Concordance

Julius Hamilton

unread,

Jul 6, 2021, 6:22:17 PM7/6/21

to nltk-...@googlegroups.com

Hey,

I'd like to perform a very simple function: convert a book - in this case an EPUB, which is a directory of files in XML, I believe - to a list of all the words present in the book, or as I believe it's called, a concordance.

The tool AntConc was recommended to me, but I don't think it's open source, even though free, and I can't run the executable on the system I'm on (Andronix).

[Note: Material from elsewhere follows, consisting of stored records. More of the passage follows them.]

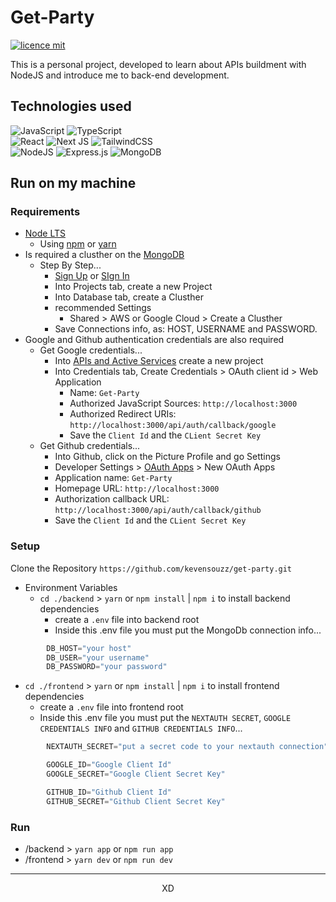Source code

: # Get-Party

[![licence mit](https://img.shields.io/badge/licence-MIT-blue.svg)](./LICENSE)

This is a personal project, developed to learn about APIs buildment with NodeJS and introduce me to back-end development.

## Technologies used

![JavaScript](https://img.shields.io/badge/javascript-%23323330.svg?style=for-the-badge&logo=javascript&logoColor=%23F7DF1E)
![TypeScript](https://img.shields.io/badge/typescript-%23007ACC.svg?style=for-the-badge&logo=typescript&logoColor=white)
<br>
![React](https://img.shields.io/badge/react-%2320232a.svg?style=for-the-badge&logo=react&logoColor=%2361DAFB)
![Next JS](https://img.shields.io/badge/Next-black?style=for-the-badge&logo=next.js&logoColor=white)
![TailwindCSS](https://img.shields.io/badge/tailwindcss-%2338B2AC.svg?style=for-the-badge&logo=tailwind-css&logoColor=white)
<br>
![NodeJS](https://img.shields.io/badge/node.js-6DA55F?style=for-the-badge&logo=node.js&logoColor=white)
![Express.js](https://img.shields.io/badge/express.js-%23404d59.svg?style=for-the-badge&logo=express&logoColor=%2361DAFB)
![MongoDB](https://img.shields.io/badge/MongoDB-%234ea94b.svg?style=for-the-badge&logo=mongodb&logoColor=white)

## Run on my machine

### Requirements

- [Node LTS](https://nodejs.org/en)
  - Using [npm](https://docs.npmjs.com/cli/v9/configuring-npm/install) or [yarn](https://classic.yarnpkg.com/en/docs/install)
- Is required a clusther on the [MongoDB](https://www.mongodb.com/)
  - Step By Step...
    - [Sign Up](https://account.mongodb.com/account/register) or [SIgn In](https://account.mongodb.com/account/login)
    - Into Projects tab, create a new Project
    - Into Database tab, create a Clusther
    - recommended Settings
      - Shared > AWS or Google Cloud > Create a Clusther
    - Save Connections info, as: HOST, USERNAME and PASSWORD.
- Google and Github authentication credentials are also required
  - Get Google credentials...
    - Into [APIs and Active Services](https://console.cloud.google.com/projectselector2/apis/dashboard?organizationId=0&supportedpurview=project) create a new project
    - Into Credentials tab, Create Credentials > OAuth client id > Web Application
      - Name: `Get-Party`
      - Authorized JavaScript Sources: `http://localhost:3000`
      - Authorized Redirect URIs: `http://localhost:3000/api/auth/callback/google`
      - Save the `Client Id` and the `CLient Secret Key`
  - Get Github credentials...
    - Into Github, click on the Picture Profile and go Settings
    - Developer Settings > [OAuth Apps](https://github.com/settings/developers) > New OAuth Apps
    - Application name: `Get-Party`
    - Homepage URL: `http://localhost:3000`
    - Authorization callback URL: `http://localhost:3000/api/auth/callback/github`
    - Save the `Client Id` and the `CLient Secret Key`

### Setup
Clone the Repository `https://github.com/kevensouzz/get-party.git`
- Environment Variables
  - `cd ./backend` > `yarn` or `npm install` | `npm i` to install backend dependencies
    - create a `.env` file into backend root
    - Inside this .env file you must put the MongoDb connection info...

```js
        DB_HOST="your host"
        DB_USER="your username"
        DB_PASSWORD="your password"
```

  - `cd ./frontend` > `yarn` or `npm install` | `npm i` to install frontend dependencies
    - create a `.env` file into frontend root
    - Inside this .env file you must put the `NEXTAUTH SECRET`, `GOOGLE CREDENTIALS INFO` and `GITHUB CREDENTIALS INFO`...

```js
        NEXTAUTH_SECRET="put a secret code to your nextauth connection"

        GOOGLE_ID="Google Client Id"
        GOOGLE_SECRET="Google Client Secret Key"

        GITHUB_ID="Github Client Id"
        GITHUB_SECRET="Github Client Secret Key"
```

### Run

- /backend > `yarn app` or `npm run app`
- /frontend > `yarn dev` or `npm run dev`

---

<p align="center" >
  XD
</p>
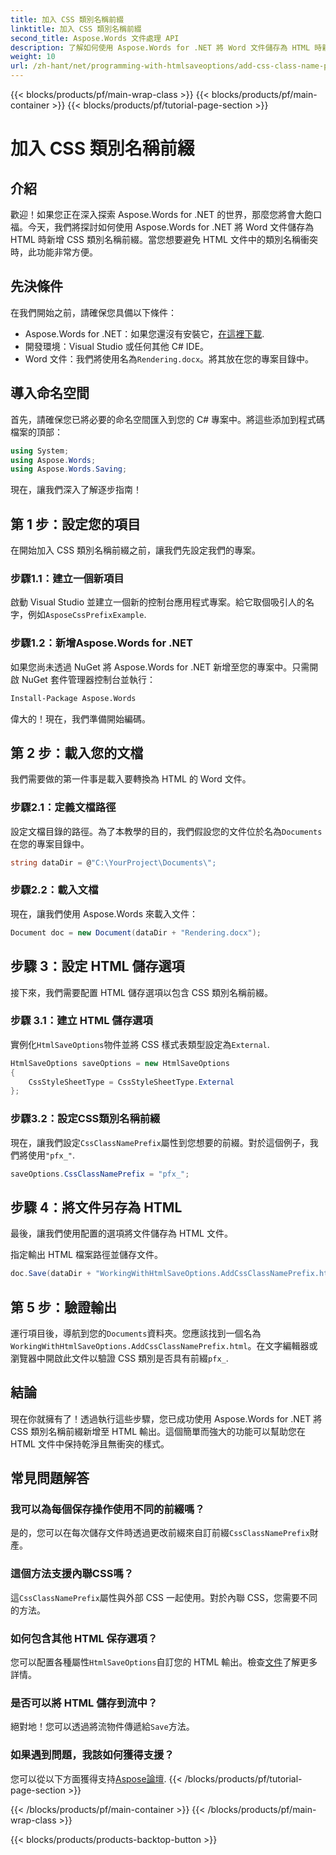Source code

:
 ```yaml
---
title: 加入 CSS 類別名稱前綴
linktitle: 加入 CSS 類別名稱前綴
second_title: Aspose.Words 文件處理 API
description: 了解如何使用 Aspose.Words for .NET 將 Word 文件儲存為 HTML 時新增 CSS 類別名稱前綴。包括逐步指南、程式碼片段和常見問題。
weight: 10
url: /zh-hant/net/programming-with-htmlsaveoptions/add-css-class-name-prefix/
---
```


{{< blocks/products/pf/main-wrap-class >}}
{{< blocks/products/pf/main-container >}}
{{< blocks/products/pf/tutorial-page-section >}}

# 加入 CSS 類別名稱前綴

## 介紹

歡迎！如果您正在深入探索 Aspose.Words for .NET 的世界，那麼您將會大飽口福。今天，我們將探討如何使用 Aspose.Words for .NET 將 Word 文件儲存為 HTML 時新增 CSS 類別名稱前綴。當您想要避免 HTML 文件中的類別名稱衝突時，此功能非常方便。

## 先決條件

在我們開始之前，請確保您具備以下條件：

-  Aspose.Words for .NET：如果您還沒有安裝它，[在這裡下載](https://releases.aspose.com/words/net/).
- 開發環境：Visual Studio 或任何其他 C# IDE。
-  Word 文件：我們將使用名為`Rendering.docx`。將其放在您的專案目錄中。

## 導入命名空間

首先，請確保您已將必要的命名空間匯入到您的 C# 專案中。將這些添加到程式碼檔案的頂部：

```csharp
using System;
using Aspose.Words;
using Aspose.Words.Saving;
```

現在，讓我們深入了解逐步指南！

## 第 1 步：設定您的項目

在開始加入 CSS 類別名稱前綴之前，讓我們先設定我們的專案。

### 步驟1.1：建立一個新項目

啟動 Visual Studio 並建立一個新的控制台應用程式專案。給它取個吸引人的名字，例如`AsposeCssPrefixExample`.

### 步驟1.2：新增Aspose.Words for .NET

如果您尚未透過 NuGet 將 Aspose.Words for .NET 新增至您的專案中。只需開啟 NuGet 套件管理器控制台並執行：

```bash
Install-Package Aspose.Words
```

偉大的！現在，我們準備開始編碼。

## 第 2 步：載入您的文檔

我們需要做的第一件事是載入要轉換為 HTML 的 Word 文件。

### 步驟2.1：定義文檔路徑

設定文檔目錄的路徑。為了本教學的目的，我們假設您的文件位於名為`Documents`在您的專案目錄中。

```csharp
string dataDir = @"C:\YourProject\Documents\";
```

### 步驟2.2：載入文檔

現在，讓我們使用 Aspose.Words 來載入文件：

```csharp
Document doc = new Document(dataDir + "Rendering.docx");
```

## 步驟 3：設定 HTML 儲存選項

接下來，我們需要配置 HTML 儲存選項以包含 CSS 類別名稱前綴。

### 步驟 3.1：建立 HTML 儲存選項

實例化`HtmlSaveOptions`物件並將 CSS 樣式表類型設定為`External`.

```csharp
HtmlSaveOptions saveOptions = new HtmlSaveOptions
{
    CssStyleSheetType = CssStyleSheetType.External
};
```

### 步驟3.2：設定CSS類別名稱前綴

現在，讓我們設定`CssClassNamePrefix`屬性到您想要的前綴。對於這個例子，我們將使用`"pfx_"`.

```csharp
saveOptions.CssClassNamePrefix = "pfx_";
```

## 步驟 4：將文件另存為 HTML

最後，讓我們使用配置的選項將文件儲存為 HTML 文件。


指定輸出 HTML 檔案路徑並儲存文件。

```csharp
doc.Save(dataDir + "WorkingWithHtmlSaveOptions.AddCssClassNamePrefix.html", saveOptions);
```

## 第 5 步：驗證輸出

運行項目後，導航到您的`Documents`資料夾。您應該找到一個名為`WorkingWithHtmlSaveOptions.AddCssClassNamePrefix.html`。在文字編輯器或瀏覽器中開啟此文件以驗證 CSS 類別是否具有前綴`pfx_`.

## 結論

現在你就擁有了！透過執行這些步驟，您已成功使用 Aspose.Words for .NET 將 CSS 類別名稱前綴新增至 HTML 輸出。這個簡單而強大的功能可以幫助您在 HTML 文件中保持乾淨且無衝突的樣式。

## 常見問題解答

### 我可以為每個保存操作使用不同的前綴嗎？
是的，您可以在每次儲存文件時透過更改前綴來自訂前綴`CssClassNamePrefix`財產。

### 這個方法支援內聯CSS嗎？
這`CssClassNamePrefix`屬性與外部 CSS 一起使用。對於內聯 CSS，您需要不同的方法。

### 如何包含其他 HTML 保存選項？
您可以配置各種屬性`HtmlSaveOptions`自訂您的 HTML 輸出。檢查[文件](https://reference.aspose.com/words/net/)了解更多詳情。

### 是否可以將 HTML 儲存到流中？
絕對地！您可以透過將流物件傳遞給`Save`方法。

### 如果遇到問題，我該如何獲得支援？
您可以從以下方面獲得支持[Aspose論壇](https://forum.aspose.com/c/words/8).
{{< /blocks/products/pf/tutorial-page-section >}}

{{< /blocks/products/pf/main-container >}}
{{< /blocks/products/pf/main-wrap-class >}}

{{< blocks/products/products-backtop-button >}}
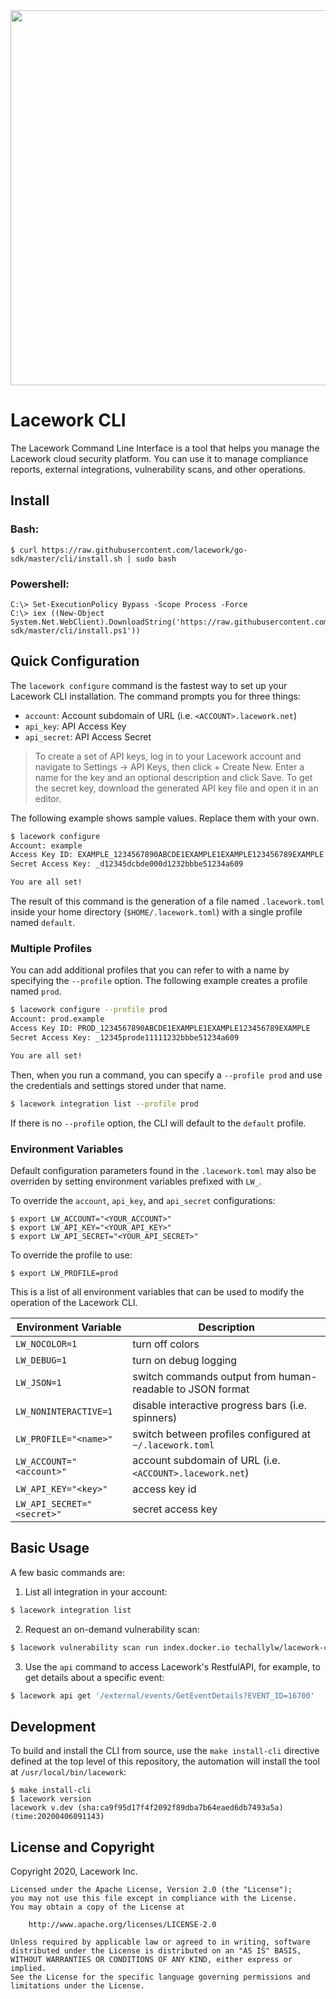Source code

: <img src="https://techally-content.s3-us-west-1.amazonaws.com/public-content/lacework_logo_full.png" width="600">

# Lacework CLI

The Lacework Command Line Interface is a tool that helps you manage the
Lacework cloud security platform. You can use it to manage compliance
reports, external integrations, vulnerability scans, and other operations.

## Install

### Bash:

```
$ curl https://raw.githubusercontent.com/lacework/go-sdk/master/cli/install.sh | sudo bash
```

### Powershell:

```
C:\> Set-ExecutionPolicy Bypass -Scope Process -Force
C:\> iex ((New-Object System.Net.WebClient).DownloadString('https://raw.githubusercontent.com/lacework/go-sdk/master/cli/install.ps1'))
```

## Quick Configuration

The `lacework configure` command is the fastest way to set up your Lacework
CLI installation. The command prompts you for three things:

* `account`: Account subdomain of URL (i.e. `<ACCOUNT>.lacework.net`)
* `api_key`: API Access Key
* `api_secret`: API Access Secret

>To create a set of API keys, log in to your Lacework account and navigate to
>Settings -> API Keys, then click + Create New. Enter a name for the key and
>an optional description and click Save. To get the secret key, download the
>generated API key file and open it in an editor.

The following example shows sample values. Replace them with your own.

```bash
$ lacework configure
Account: example
Access Key ID: EXAMPLE_1234567890ABCDE1EXAMPLE1EXAMPLE123456789EXAMPLE
Secret Access Key: _d12345dcbde000d1232bbbe51234a609

You are all set!
```

The result of this command is the generation of a file named `.lacework.toml`
inside your home directory (`$HOME/.lacework.toml`) with a single profile
named `default`.

### Multiple Profiles
You can add additional profiles that you can refer to with a name by specifying
the `--profile` option. The following example creates a profile named `prod`.

```bash
$ lacework configure --profile prod
Account: prod.example
Access Key ID: PROD_1234567890ABCDE1EXAMPLE1EXAMPLE123456789EXAMPLE
Secret Access Key: _12345prode11111232bbbe51234a609

You are all set!
```

Then, when you run a command, you can specify a `--profile prod` and use the
credentials and settings stored under that name.

```bash
$ lacework integration list --profile prod
```

If there is no `--profile` option, the CLI will default to the `default` profile.

### Environment Variables
Default configuration parameters found in the `.lacework.toml` may also be 
overriden by setting environment variables prefixed with `LW_`. 

To override the `account`, `api_key`, and `api_secret`  configurations:
```
$ export LW_ACCOUNT="<YOUR_ACCOUNT>"
$ export LW_API_KEY="<YOUR_API_KEY>"
$ export LW_API_SECRET="<YOUR_API_SECRET>"
```

To override the profile to use:
```
$ export LW_PROFILE=prod
```

This is a list of all environment variables that can be used to modify the
operation of the Lacework CLI.

| Environment Variable | Description |
|----------------------|-------------|
|`LW_NOCOLOR=1`|turn off colors|
|`LW_DEBUG=1`|turn on debug logging|
|`LW_JSON=1`|switch commands output from human-readable to JSON format|
|`LW_NONINTERACTIVE=1`|disable interactive progress bars (i.e. spinners)|
|`LW_PROFILE="<name>"`|switch between profiles configured at `~/.lacework.toml`|
|`LW_ACCOUNT="<account>"`|account subdomain of URL (i.e. `<ACCOUNT>.lacework.net`)|
|`LW_API_KEY="<key>"`|access key id|
|`LW_API_SECRET="<secret>"`|secret access key|

## Basic Usage
A few basic commands are:

1) List all integration in your account:
```bash
$ lacework integration list
```
2) Request an on-demand vulnerability scan:
```bash
$ lacework vulnerability scan run index.docker.io techallylw/lacework-cli latest
```
3) Use the `api` command to access Lacework's RestfulAPI, for example,
to get details about a specific event:
```bash
$ lacework api get '/external/events/GetEventDetails?EVENT_ID=16700'
```

## Development

To build and install the CLI from source, use the `make install-cli` directive
defined at the top level of this repository, the automation will install the
tool at `/usr/local/bin/lacework`:
```
$ make install-cli
$ lacework version
lacework v.dev (sha:ca9f95d17f4f2092f89dba7b64eaed6db7493a5a) (time:20200406091143)
```

## License and Copyright
Copyright 2020, Lacework Inc.
```
Licensed under the Apache License, Version 2.0 (the "License");
you may not use this file except in compliance with the License.
You may obtain a copy of the License at

    http://www.apache.org/licenses/LICENSE-2.0

Unless required by applicable law or agreed to in writing, software
distributed under the License is distributed on an "AS IS" BASIS,
WITHOUT WARRANTIES OR CONDITIONS OF ANY KIND, either express or implied.
See the License for the specific language governing permissions and
limitations under the License.
```
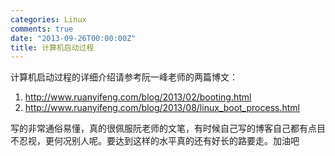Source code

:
 ```yaml
---
categories: Linux
comments: true
date: "2013-09-26T00:00:00Z"
title: 计算机启动过程
---
```


计算机启动过程的详细介绍请参考阮一峰老师的两篇博文：

1. http://www.ruanyifeng.com/blog/2013/02/booting.html
2. http://www.ruanyifeng.com/blog/2013/08/linux_boot_process.html

写的非常通俗易懂，真的很佩服阮老师的文笔，有时候自己写的博客自己都有点目不忍视，更何况别人呢。要达到这样的水平真的还有好长的路要走。加油吧

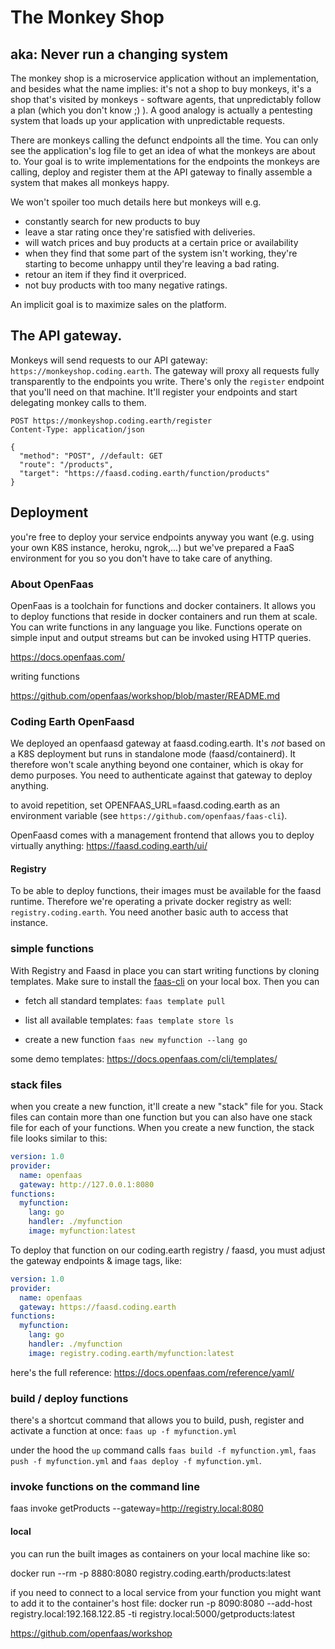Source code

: # The Monkey Shop

## aka: Never run a changing system

The monkey shop is a microservice application without an implementation, and besides what the name implies: it's not a shop to buy monkeys, it's a shop that's visited by monkeys - software agents, that unpredictably follow a plan (which you don't know ;) ). A good analogy is actually a pentesting system that loads up your application with unpredictable requests.

There are monkeys calling the defunct endpoints all the time. You can only see the application's log file to get an idea of what the monkeys are about to. Your goal is to write implementations for the endpoints the monkeys are calling, deploy and register them at the API gateway to finally assemble a system that makes all monkeys happy.

We won't spoiler too much details here but monkeys will e.g.

- constantly search for new products to buy
- leave a star rating once they're satisfied with deliveries.
- will watch prices and buy products at a certain price or availability
- when they find that some part of the system isn't working, they're starting to become unhappy until they're leaving a bad rating.
- retour an item if they find it overpriced.
- not buy products with too many negative ratings.

An implicit goal is to maximize sales on the platform.

## The API gateway.

Monkeys will send requests to our API gateway: `https://monkeyshop.coding.earth`. The gateway will proxy all requests fully transparently to the endpoints you write. There's only the `register` endpoint that you'll need on that machine. It'll register your endpoints and start delegating monkey calls to them.

```http
POST https://monkeyshop.coding.earth/register
Content-Type: application/json

{
  "method": "POST", //default: GET
  "route": "/products",
  "target": "https://faasd.coding.earth/function/products"
}
```

## Deployment

you're free to deploy your service endpoints anyway you want (e.g. using your own K8S instance, heroku, ngrok,...) but we've prepared a FaaS environment for you so you don't have to take care of anything.

### About OpenFaas

OpenFaas is a toolchain for functions and docker containers. It allows you to deploy functions that reside in docker containers and run them at scale. You can write functions in any language you like. Functions operate on simple input and output streams but can be invoked using HTTP queries.

https://docs.openfaas.com/

writing functions

https://github.com/openfaas/workshop/blob/master/README.md

### Coding Earth OpenFaasd

We deployed an openfaasd gateway at faasd.coding.earth. It's _not_ based on a K8S deployment but runs in standalone mode (faasd/containerd). It therefore won't scale anything beyond one container, which is okay for demo purposes. You need to authenticate against that gateway to deploy anything.

to avoid repetition, set OPENFAAS_URL=faasd.coding.earth as an environment variable (see `https://github.com/openfaas/faas-cli`).

OpenFaasd comes with a management frontend that allows you to deploy virtually anything: https://faasd.coding.earth/ui/

#### Registry

To be able to deploy functions, their images must be available for the faasd runtime. Therefore we're operating a private docker registry as well: `registry.coding.earth`. You need another basic auth to access that instance.

### simple functions

With Registry and Faasd in place you can start writing functions by cloning templates. Make sure to install the [faas-cli](https://docs.openfaas.com/cli/install/) on your local box. Then you can

- fetch all standard templates:
  `faas template pull`

- list all available templates:
  `faas template store ls`

- create a new function
  `faas new myfunction --lang go`

some demo templates: https://docs.openfaas.com/cli/templates/

### stack files

when you create a new function, it'll create a new "stack" file for you. Stack files can contain more than one function but you can also have one stack file for each of your functions. When you create a new function, the stack file looks similar to this:

```yaml
version: 1.0
provider:
  name: openfaas
  gateway: http://127.0.0.1:8080
functions:
  myfunction:
    lang: go
    handler: ./myfunction
    image: myfunction:latest
```

To deploy that function on our coding.earth registry / faasd, you must adjust the gateway endpoints & image tags, like:

```yaml
version: 1.0
provider:
  name: openfaas
  gateway: https://faasd.coding.earth
functions:
  myfunction:
    lang: go
    handler: ./myfunction
    image: registry.coding.earth/myfunction:latest
```

here's the full reference: https://docs.openfaas.com/reference/yaml/

### build / deploy functions

there's a shortcut command that allows you to build, push, register and activate a function at once: `faas up -f myfunction.yml`

under the hood the `up` command calls `faas build -f myfunction.yml`, `faas push -f myfunction.yml` and `faas deploy -f myfunction.yml`.

### invoke functions on the command line

faas invoke getProducts --gateway=http://registry.local:8080

#### local

you can run the built images as containers on your local machine like so:

docker run --rm -p 8880:8080 registry.coding.earth/products:latest

if you need to connect to a local service from your function you might want to add it to the container's host file:
docker run -p 8090:8080 --add-host registry.local:192.168.122.85 -ti registry.local:5000/getproducts:latest

https://github.com/openfaas/workshop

I imagine this would be something NLTK could do. Could anyone recommend a method that would allow me to build a word list from some text files? The words in the list could be highly precisely distinguished, i.e. even sensitive to case, or maybe the list could be slightly smarter, i.e. able to recognize plural forms and convert to singular, for example.

Thanks very much,

Julius

ilia.k...@gmail.com

unread,

Jul 20, 2021, 4:37:40 AM7/20/21

to nltk-users

Hi Julius!

Assuming you don't care about the order in which these words occur and only want to track the unique words, you can probably get away with just using Python's built-in Counter. This can also give you frequencies, in case you decide you need those.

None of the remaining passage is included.